At the Education, Youth, Culture and Sport Council meeting on 20 and 21 May, ministers discussed how to improve long term benefits of hosting major sport events.

The organisation of major sport events has a mixed record of results over the past 40 years. In the current situation of economic and financial crisis, the question rises on how to improve the cost-benefit ratio of hosting major sport events in Europe. The lasting, long term benefits of these events should include not only economic, but also sociocultural and environmental aspects.

Ministers welcomed a presentation by guest speaker Mr. Gordon Arthur on the organisation of the 2014 Commonwealth Games in Glasgow. They then proceeded to share best practices and concerns related to the impact of organising major sport events in the member states.

The main point raised during this debate was the possibility of co-hosting major events. This would allow to share financial costs and foster EU cooperation. It would also make it possible for smaller member states to participate and would help avoid the issue of competing European bids.

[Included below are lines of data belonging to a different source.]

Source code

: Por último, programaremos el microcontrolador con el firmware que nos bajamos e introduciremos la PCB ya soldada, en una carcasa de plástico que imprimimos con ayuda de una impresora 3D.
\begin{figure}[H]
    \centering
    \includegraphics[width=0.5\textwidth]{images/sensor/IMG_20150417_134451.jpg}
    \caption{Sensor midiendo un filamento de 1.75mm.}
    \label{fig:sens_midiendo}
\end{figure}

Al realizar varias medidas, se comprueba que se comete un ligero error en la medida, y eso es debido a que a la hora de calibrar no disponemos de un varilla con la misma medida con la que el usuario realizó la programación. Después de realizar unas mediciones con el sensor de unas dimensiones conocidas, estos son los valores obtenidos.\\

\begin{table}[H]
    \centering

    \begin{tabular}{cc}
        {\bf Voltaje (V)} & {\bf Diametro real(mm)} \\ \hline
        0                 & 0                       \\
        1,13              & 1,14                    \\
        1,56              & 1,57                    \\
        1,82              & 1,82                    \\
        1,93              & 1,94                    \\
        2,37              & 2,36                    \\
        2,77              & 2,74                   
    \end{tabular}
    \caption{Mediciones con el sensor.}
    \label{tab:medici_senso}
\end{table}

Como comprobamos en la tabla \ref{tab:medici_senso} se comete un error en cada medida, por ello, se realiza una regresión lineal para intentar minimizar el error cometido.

Other issues pointed out by ministers were:

  • the need for states and cities to take into account whether the infrastructures proposed are necessary for local communities, and therefore will bring long term benefits to the region
  • the need for international federations to be involved by promoting good governance and the use of existing facilities
  • the need for the European Union to be involved in the debate on respect of human rights by hosting countries

Other main items on the agenda


The Council adopted a resolution on a work plan for youth. This 18 month work plan aims to address the consequences of the current crisis on young people, by focusing on three priorities:

  • development of youth work and non-formal and informal training
  • enhancement of cross-sectorial cooperation within the framework of EU strategies
  • empowerment, with a particular focus on access to rights, autonomy, participation and active citizenship

Ministers also discussed the importance of promoting entrepreneurship among young people, and adopted conclusions on this point.


The Commission briefed the Council on the state of play of negotiations with the US on the transatlantic trade and investment partnership agreement (TTIP). Audiovisual and other cultural services have generally been excluded from negotiating mandates with third countries, including in this case, to guarantee the protection of cultural diversity. However, it is understood that the US keeps showing interest in discussing several areas of EU audiovisual policy. The Commission confirmed its commitment to uphold the given mandate, and several member states expressed a wish to have regular updates on this issue.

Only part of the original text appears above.